Records supplied:

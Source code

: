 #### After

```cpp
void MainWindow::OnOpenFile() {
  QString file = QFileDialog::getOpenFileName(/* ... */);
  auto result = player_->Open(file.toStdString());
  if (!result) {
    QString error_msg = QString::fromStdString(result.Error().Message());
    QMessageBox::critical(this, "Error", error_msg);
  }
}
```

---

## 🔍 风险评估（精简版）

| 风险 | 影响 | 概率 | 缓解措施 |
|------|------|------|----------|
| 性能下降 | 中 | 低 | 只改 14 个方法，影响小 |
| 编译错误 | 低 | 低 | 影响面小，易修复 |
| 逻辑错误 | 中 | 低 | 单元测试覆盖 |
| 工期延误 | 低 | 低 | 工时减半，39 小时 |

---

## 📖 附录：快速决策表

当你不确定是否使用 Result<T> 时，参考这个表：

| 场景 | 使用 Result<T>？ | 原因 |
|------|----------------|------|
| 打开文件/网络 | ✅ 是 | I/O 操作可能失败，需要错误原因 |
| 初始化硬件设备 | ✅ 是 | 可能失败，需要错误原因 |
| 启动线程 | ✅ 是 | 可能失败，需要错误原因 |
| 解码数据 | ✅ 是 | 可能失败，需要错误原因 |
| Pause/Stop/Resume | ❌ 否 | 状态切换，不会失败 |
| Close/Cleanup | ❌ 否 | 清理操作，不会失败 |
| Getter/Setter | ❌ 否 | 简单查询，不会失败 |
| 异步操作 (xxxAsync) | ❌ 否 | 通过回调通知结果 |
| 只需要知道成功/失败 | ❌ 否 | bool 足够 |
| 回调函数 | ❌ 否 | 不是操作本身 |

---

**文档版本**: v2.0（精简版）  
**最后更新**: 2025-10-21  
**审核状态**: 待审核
---
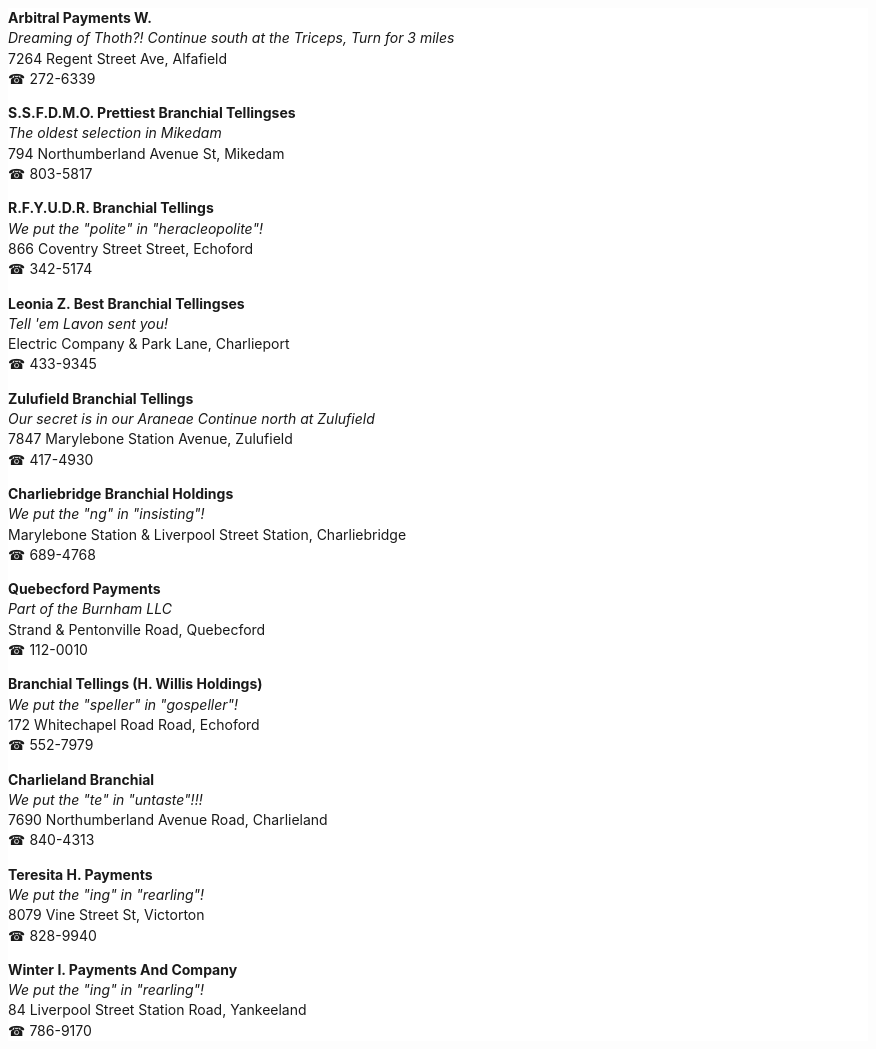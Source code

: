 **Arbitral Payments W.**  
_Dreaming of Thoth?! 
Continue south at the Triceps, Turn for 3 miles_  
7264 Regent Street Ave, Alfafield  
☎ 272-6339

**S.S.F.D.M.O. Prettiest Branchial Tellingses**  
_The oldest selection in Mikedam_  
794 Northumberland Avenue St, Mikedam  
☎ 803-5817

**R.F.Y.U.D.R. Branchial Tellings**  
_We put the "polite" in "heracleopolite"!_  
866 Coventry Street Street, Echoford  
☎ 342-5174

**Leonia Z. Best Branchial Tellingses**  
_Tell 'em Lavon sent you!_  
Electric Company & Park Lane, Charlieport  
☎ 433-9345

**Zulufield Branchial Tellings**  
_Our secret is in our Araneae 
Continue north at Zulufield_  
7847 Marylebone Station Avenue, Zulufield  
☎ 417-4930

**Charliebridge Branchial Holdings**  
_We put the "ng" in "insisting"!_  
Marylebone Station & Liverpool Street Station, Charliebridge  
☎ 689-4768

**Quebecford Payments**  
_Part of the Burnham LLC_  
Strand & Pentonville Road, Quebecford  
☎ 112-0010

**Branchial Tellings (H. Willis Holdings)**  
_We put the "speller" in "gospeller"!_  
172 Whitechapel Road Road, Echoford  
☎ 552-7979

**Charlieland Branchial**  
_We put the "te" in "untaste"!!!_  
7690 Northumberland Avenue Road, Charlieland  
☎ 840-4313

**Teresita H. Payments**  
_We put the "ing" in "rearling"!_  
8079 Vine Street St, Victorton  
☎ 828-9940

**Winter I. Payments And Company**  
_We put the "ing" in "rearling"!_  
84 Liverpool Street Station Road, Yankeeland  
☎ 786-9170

Your goal:
Go line by line through the records and copy those that contain the word "Street".

The completed task:
7264 Regent Street Ave, Alfafield  
866 Coventry Street Street, Echoford  
Marylebone Station & Liverpool Street Station, Charliebridge  
8079 Vine Street St, Victorton  
84 Liverpool Street Station Road, Yankeeland  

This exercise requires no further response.